After I had this experience, I felt better because I knew some sort of change in mindset in regards to food had fallen into place. It isn’t a change I bullied myself into or had to brainwash myself into believing. It was just there all by itself. Food seems to finally be taking its proper place in my life as something other than an answer when I’m in pain. It’s so far off the radar as a source of comfort that it didn’t even come to mind last night and was a last thought discovered only after a scan of the periphery of my comfort-seeking radar.
I don’t feel deeply better today. Now, I’m more in a state of numbness, but I’m really happy to not have thought that food was going to fix things for me.
2 comments:
I had some strange moments of sadness and mourning when I realized that eating wouldn't help, at all. Not physically, not psychologically, not in any way. Like losing a best friend who had always been there for me. Like my ciggies, a huge psychological loss. But I got over it (mostly), though sometimes I still miss the ciggies.
I'm with you on the fruit, I love the stuff, but I have to eat with nuts, or after meals, it acts just like "they" say sugar does, makes me hungrier than eating nothing.

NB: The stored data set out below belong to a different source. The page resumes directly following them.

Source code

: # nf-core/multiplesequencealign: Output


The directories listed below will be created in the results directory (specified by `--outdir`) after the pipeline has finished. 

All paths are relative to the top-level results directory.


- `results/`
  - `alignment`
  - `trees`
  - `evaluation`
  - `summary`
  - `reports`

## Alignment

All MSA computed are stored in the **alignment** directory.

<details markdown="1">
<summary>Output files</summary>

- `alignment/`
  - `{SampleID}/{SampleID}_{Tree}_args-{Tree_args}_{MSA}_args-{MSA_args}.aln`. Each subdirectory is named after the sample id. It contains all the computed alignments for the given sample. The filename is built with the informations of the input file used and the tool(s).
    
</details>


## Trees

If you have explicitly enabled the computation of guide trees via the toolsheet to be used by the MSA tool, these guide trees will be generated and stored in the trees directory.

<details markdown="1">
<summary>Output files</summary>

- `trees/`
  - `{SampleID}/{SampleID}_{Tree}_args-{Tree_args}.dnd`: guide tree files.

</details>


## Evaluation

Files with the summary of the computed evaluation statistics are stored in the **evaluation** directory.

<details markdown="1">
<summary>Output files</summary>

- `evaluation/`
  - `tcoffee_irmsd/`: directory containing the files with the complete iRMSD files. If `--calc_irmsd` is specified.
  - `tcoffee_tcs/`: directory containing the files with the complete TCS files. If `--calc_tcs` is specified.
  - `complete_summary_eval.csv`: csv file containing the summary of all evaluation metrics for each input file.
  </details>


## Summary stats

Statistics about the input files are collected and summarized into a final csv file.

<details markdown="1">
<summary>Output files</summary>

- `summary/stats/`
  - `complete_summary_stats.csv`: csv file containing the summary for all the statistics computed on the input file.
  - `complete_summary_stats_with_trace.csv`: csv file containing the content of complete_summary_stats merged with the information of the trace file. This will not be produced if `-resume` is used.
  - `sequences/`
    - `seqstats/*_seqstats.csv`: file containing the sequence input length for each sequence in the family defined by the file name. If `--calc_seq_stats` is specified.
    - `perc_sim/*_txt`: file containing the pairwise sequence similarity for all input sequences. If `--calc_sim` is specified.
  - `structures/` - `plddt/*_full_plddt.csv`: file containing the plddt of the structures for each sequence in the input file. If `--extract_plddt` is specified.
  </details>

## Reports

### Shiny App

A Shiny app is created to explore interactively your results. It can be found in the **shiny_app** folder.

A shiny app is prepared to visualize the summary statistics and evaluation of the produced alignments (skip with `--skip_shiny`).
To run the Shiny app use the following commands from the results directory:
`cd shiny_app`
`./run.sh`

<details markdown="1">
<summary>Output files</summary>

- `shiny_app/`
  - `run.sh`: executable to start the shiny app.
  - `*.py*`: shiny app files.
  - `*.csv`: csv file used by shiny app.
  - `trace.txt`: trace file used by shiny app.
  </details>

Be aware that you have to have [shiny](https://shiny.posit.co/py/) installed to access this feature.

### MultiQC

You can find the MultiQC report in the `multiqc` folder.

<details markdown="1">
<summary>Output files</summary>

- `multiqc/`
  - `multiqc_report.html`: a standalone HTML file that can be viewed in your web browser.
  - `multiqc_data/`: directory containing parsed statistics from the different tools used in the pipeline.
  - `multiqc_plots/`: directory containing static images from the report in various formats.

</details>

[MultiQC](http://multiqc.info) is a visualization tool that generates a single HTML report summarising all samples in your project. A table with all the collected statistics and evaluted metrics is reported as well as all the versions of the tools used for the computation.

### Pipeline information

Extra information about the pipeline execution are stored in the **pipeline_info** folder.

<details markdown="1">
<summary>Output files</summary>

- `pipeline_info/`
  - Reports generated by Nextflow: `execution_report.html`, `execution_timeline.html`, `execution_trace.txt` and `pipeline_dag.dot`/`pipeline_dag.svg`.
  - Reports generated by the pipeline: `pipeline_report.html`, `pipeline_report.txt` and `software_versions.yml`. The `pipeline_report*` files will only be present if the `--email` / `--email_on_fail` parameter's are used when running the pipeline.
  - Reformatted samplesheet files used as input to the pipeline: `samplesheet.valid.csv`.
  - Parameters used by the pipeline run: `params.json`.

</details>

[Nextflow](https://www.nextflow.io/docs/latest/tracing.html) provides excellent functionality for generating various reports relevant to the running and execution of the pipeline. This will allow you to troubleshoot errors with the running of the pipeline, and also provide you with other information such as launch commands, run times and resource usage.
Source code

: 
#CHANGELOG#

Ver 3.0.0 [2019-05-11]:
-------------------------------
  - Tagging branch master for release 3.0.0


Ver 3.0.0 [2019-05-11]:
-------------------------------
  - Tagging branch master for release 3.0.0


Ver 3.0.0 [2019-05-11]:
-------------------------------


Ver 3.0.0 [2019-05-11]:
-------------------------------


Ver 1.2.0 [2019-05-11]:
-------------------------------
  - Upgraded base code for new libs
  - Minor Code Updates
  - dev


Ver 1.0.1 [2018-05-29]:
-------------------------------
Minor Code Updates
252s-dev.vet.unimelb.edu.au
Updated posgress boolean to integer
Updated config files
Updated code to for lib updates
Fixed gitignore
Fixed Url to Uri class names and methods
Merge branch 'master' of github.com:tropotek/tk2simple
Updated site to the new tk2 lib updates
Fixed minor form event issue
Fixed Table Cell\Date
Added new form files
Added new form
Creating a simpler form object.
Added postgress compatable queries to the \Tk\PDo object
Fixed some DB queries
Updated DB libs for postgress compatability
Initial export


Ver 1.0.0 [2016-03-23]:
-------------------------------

Hi, julie, and thanks for taking the time to comment. A lot of people talk about what they do to lose weight, but the psychological side is one that is neglected in favor of the lifestyle changes. I think that the emptiness you feel is something people tend to discuss only in forums devoted to talking about weight loss or weight loss support. We don't tell "outsiders" because it makes us seem weak, demented, or like what we may actually be - addicts.
It's easy to follow all of the steps to losing weight, but it's harder to shake the psychological ones. I think that they can sneak back up on us when we least expect it, and that's why it's so hard to stop smoking or overeating. You have to be mindful, and have done the hard introspection work.